◆ **Your instructions**
Find the lines of data that contain the string "Latest", then list them.

◆ **The records**
=-=-=

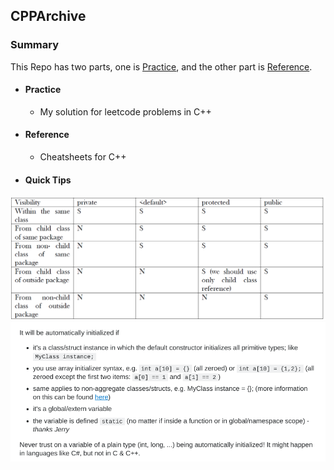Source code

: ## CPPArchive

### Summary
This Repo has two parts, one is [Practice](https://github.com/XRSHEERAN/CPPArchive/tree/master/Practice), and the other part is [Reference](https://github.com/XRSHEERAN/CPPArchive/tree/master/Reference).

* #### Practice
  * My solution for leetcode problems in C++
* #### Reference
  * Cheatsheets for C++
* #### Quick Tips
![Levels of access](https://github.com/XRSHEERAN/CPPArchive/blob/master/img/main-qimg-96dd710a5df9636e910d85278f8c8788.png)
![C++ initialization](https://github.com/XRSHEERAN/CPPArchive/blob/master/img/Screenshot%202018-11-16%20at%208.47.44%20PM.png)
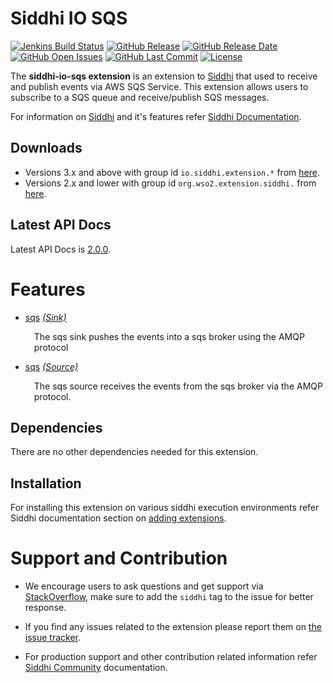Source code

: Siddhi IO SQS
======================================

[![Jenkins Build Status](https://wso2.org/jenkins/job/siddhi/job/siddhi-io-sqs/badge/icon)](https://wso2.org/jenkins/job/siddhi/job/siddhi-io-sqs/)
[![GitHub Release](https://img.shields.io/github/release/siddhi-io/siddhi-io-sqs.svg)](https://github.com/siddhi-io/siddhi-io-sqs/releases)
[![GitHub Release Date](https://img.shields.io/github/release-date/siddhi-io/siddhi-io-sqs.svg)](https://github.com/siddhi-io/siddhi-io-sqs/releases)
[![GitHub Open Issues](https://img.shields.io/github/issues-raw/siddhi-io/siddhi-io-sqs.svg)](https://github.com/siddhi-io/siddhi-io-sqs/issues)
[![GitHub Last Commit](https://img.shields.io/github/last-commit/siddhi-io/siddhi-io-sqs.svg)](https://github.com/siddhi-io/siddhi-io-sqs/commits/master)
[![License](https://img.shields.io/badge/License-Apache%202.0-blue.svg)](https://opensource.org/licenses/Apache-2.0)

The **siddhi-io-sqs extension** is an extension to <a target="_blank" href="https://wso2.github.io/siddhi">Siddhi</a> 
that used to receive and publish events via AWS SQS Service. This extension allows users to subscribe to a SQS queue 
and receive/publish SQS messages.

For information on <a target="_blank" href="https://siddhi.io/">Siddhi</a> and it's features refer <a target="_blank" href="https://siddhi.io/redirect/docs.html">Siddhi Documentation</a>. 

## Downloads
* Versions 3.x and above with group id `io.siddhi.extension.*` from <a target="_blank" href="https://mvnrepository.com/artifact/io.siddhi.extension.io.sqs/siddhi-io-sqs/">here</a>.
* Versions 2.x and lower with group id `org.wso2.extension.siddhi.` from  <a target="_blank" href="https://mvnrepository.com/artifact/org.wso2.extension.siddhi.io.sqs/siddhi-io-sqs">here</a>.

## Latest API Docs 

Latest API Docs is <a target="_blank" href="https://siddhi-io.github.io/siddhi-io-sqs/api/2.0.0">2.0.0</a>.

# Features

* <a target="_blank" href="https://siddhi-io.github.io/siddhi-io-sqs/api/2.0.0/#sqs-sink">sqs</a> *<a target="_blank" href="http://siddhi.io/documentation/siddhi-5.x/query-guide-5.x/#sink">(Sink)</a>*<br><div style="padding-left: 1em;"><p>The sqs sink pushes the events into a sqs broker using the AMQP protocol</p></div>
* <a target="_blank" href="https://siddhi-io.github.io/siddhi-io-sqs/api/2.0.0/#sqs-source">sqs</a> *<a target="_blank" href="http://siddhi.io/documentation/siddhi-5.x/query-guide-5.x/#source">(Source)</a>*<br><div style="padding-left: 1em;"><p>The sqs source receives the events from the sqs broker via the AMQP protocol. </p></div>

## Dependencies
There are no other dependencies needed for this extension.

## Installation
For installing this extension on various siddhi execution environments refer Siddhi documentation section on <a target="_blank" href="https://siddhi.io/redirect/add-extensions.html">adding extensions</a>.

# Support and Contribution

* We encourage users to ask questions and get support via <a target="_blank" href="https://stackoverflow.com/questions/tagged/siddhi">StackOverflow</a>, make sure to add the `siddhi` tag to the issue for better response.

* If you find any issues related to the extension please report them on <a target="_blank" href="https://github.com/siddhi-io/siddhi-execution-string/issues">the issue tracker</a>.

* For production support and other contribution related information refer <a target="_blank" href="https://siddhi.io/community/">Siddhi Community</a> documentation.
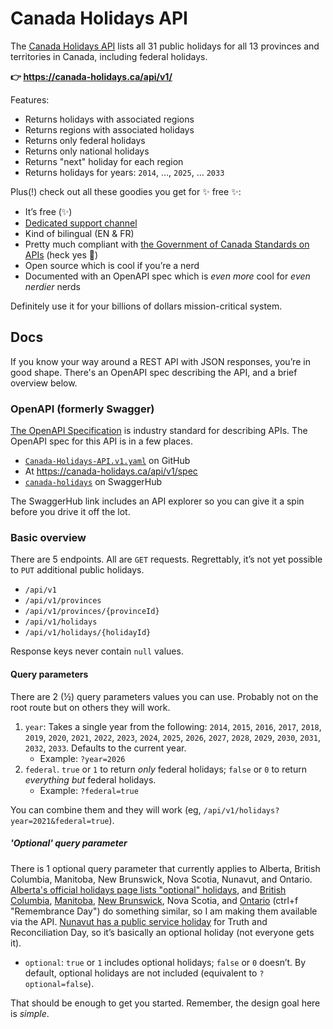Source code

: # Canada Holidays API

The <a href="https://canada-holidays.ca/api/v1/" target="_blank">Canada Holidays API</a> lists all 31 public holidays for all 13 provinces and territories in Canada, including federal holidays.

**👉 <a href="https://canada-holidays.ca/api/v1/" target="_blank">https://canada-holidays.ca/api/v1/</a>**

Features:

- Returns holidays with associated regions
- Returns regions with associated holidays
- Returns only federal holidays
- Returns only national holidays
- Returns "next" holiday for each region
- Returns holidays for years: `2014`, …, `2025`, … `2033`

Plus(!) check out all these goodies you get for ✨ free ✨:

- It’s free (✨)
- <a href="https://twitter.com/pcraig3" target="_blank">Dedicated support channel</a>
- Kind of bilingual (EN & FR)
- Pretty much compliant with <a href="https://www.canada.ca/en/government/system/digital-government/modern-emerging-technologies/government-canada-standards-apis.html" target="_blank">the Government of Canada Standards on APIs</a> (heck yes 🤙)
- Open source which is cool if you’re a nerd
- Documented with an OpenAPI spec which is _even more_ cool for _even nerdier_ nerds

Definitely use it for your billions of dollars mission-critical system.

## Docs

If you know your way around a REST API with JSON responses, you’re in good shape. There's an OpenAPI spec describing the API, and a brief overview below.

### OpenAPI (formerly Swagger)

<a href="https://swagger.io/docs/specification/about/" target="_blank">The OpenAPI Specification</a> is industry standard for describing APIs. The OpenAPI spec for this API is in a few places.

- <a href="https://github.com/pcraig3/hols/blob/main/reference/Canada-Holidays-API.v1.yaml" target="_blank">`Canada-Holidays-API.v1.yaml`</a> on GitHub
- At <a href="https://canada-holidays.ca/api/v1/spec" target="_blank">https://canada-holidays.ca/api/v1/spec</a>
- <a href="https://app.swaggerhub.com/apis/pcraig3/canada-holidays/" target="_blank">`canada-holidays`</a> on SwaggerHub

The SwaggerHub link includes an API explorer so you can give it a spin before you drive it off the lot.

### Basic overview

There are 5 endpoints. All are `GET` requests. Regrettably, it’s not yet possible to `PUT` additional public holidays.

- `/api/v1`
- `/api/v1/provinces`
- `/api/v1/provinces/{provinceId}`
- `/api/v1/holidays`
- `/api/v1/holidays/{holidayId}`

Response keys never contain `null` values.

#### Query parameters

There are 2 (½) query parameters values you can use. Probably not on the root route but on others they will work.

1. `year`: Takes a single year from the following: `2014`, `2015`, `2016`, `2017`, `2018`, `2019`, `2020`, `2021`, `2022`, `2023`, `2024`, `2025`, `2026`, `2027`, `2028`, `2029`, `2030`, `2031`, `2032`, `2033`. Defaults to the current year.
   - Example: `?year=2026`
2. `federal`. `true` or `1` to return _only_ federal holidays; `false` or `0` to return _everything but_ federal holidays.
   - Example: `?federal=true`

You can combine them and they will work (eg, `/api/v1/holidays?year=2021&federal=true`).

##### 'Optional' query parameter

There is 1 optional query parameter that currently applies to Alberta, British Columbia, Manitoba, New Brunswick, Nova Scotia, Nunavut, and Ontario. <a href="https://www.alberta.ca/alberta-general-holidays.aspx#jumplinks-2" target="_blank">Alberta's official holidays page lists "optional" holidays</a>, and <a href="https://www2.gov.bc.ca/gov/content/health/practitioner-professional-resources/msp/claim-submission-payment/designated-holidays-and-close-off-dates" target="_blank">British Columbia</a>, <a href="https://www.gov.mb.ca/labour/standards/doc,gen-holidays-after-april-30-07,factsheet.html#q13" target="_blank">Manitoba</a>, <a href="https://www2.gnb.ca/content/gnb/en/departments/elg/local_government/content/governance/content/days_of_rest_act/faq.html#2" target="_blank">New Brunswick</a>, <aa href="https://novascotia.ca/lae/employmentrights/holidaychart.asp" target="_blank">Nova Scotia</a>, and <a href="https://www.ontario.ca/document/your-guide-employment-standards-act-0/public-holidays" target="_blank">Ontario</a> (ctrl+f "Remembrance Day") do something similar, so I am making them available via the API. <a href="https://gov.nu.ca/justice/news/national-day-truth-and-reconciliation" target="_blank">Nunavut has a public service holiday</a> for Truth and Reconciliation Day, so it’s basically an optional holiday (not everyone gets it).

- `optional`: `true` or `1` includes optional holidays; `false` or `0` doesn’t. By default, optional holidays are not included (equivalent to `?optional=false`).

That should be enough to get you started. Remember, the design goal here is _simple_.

=-=-=

◆ **Answer to the problem**
## Latest API Docs 
Latest API Docs is <a target="_blank" href="https://siddhi-io.github.io/siddhi-io-sqs/api/2.0.0">2.0.0</a>.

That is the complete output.